Austen's maybe a little more difficult, removed as she in time and space, and 11th or 12th grade strikes me as the appropriate age to start her for the average student. But if anyone can relate to Austen's characters' concern with their social standing, it's high school students. And besides, the best way to develop the analytic skills necessary to read less familar prose is to actually do it.

So I don't think the presumed difficulty of either of these books is a good argument to dismiss these books from the classroom. That neither Steinbeck or Austen has automatic mass appeal among the 13-17 male demographic might be an argument to dismiss them, but only if you think that mass appeal among 13-17 year old boys should determine what gets taught in schools.

Restricting anyone's reading to either one or the other, whether they're adults or children, is to greatly diminish the value they can find in literature.

I don't think anyone's proposing to do that and when I look at the school Required Reading tables at my local Barnes & Noble's, there seems to be a pretty wide variety of genres and levels of difficulty represented.
posted by octobersurprise at 4:44 PM on January 17


I didn't read Emma in any of my high school English classes, but I had a somewhat weird school (it was public, but weird), but I know that my friends who took other English classes read Austen junior or senior year. Nobody was making 13-year-olds of any gender read Austen.

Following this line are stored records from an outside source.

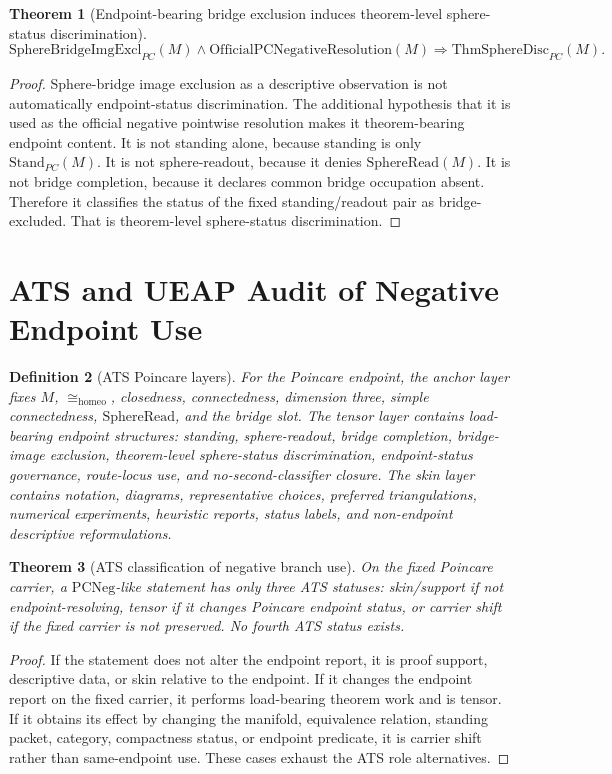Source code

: \documentclass[11pt]{article}
\newtheorem{theorem}{Theorem}[section]
\newtheorem{definition}[theorem]{Definition}
\newcommand{\StandPC}{\mathrm{Stand}_{PC}}
\newcommand{\SphereRead}{\mathrm{SphereRead}}
\newcommand{\OfficialPCNegativeResolution}{\mathrm{OfficialPCNegativeResolution}}
\newcommand{\PCNeg}{\mathrm{PCNeg}}
\newcommand{\SphereBridgeImgExcl}{\mathrm{SphereBridgeImgExcl}_{PC}}
\newcommand{\ThmSphereDisc}{\mathrm{ThmSphereDisc}_{PC}}
\newcommand{\Homeo}{\cong_{\mathrm{homeo}}}
\begin{document}
\begin{theorem}[Endpoint-bearing bridge exclusion induces theorem-level sphere-status discrimination]\label{thm:bridge-excl-disc}
\[
\SphereBridgeImgExcl(M)\wedge\OfficialPCNegativeResolution(M)\Rightarrow \ThmSphereDisc(M).
\]
\end{theorem}
\begin{proof}
Sphere-bridge image exclusion as a descriptive observation is not automatically endpoint-status discrimination. The additional hypothesis that it is used as the official negative pointwise resolution makes it theorem-bearing endpoint content. It is not standing alone, because standing is only \(\StandPC(M)\). It is not sphere-readout, because it denies \(\SphereRead(M)\). It is not bridge completion, because it declares common bridge occupation absent. Therefore it classifies the status of the fixed standing/readout pair as bridge-excluded. That is theorem-level sphere-status discrimination.
\end{proof}

\section{ATS and UEAP Audit of Negative Endpoint Use}\label{sec:ats-ueap-negative}

\begin{definition}[ATS Poincare layers]
For the Poincare endpoint, the anchor layer fixes \(M\), \(\Homeo\), closedness, connectedness, dimension three, simple connectedness, \(\SphereRead\), and the bridge slot. The tensor layer contains load-bearing endpoint structures: standing, sphere-readout, bridge completion, bridge-image exclusion, theorem-level sphere-status discrimination, endpoint-status governance, route-locus use, and no-second-classifier closure. The skin layer contains notation, diagrams, representative choices, preferred triangulations, numerical experiments, heuristic reports, status labels, and non-endpoint descriptive reformulations.
\end{definition}

\begin{theorem}[ATS classification of negative branch use]\label{thm:ats-negative-classification}
On the fixed Poincare carrier, a \(\PCNeg\)-like statement has only three ATS statuses: skin/support if not endpoint-resolving, tensor if it changes Poincare endpoint status, or carrier shift if the fixed carrier is not preserved. No fourth ATS status exists.
\end{theorem}
\begin{proof}
If the statement does not alter the endpoint report, it is proof support, descriptive data, or skin relative to the endpoint. If it changes the endpoint report on the fixed carrier, it performs load-bearing theorem work and is tensor. If it obtains its effect by changing the manifold, equivalence relation, standing packet, category, compactness status, or endpoint predicate, it is carrier shift rather than same-endpoint use. These cases exhaust the ATS role alternatives.
\end{proof}
\end{document}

And since Emma in particular is about reading and manipulating unwritten social codes (and trying to set your friends up!), it seems like a great choice for junior/senior year English classes. Depending on how it's taught, of course, which really makes it no different from anything else. Pretty sure you could make people hate reading if you taught The Godfather badly, too.
posted by rtha at 5:05 PM on January 17 [2 favorites]


I don't know how much more plainly I can put this: I agree that encountering new ideas and concepts through literature is a patently good thing. I think we should encourage people to read.

I also think the public school system system does a pretty lousy job of fostering interest in reading, largely because of its dogged adherence to classics that most students will find uninteresting, coupled with the dogmatic way they are taught. So yes, I do think that general appeal of the subject matter among literally half of the student body matters. It matters for all of them.

Students would be better off reading pulpy Mass Effect novels and talking about the narrative differences between the film and book versions of Harry Potter than not reading at all. But instead the model seems to be "Read Classic_book by next Friday and write a report including at least 87 different instances of symbolism." And that's it. It sucks.

Also: my 9th grade, public school English class (in suburban Detroit) read Emma.
posted by Vox Nihili at 5:34 PM on January 17


and where you won't have to have special units on primogeniture.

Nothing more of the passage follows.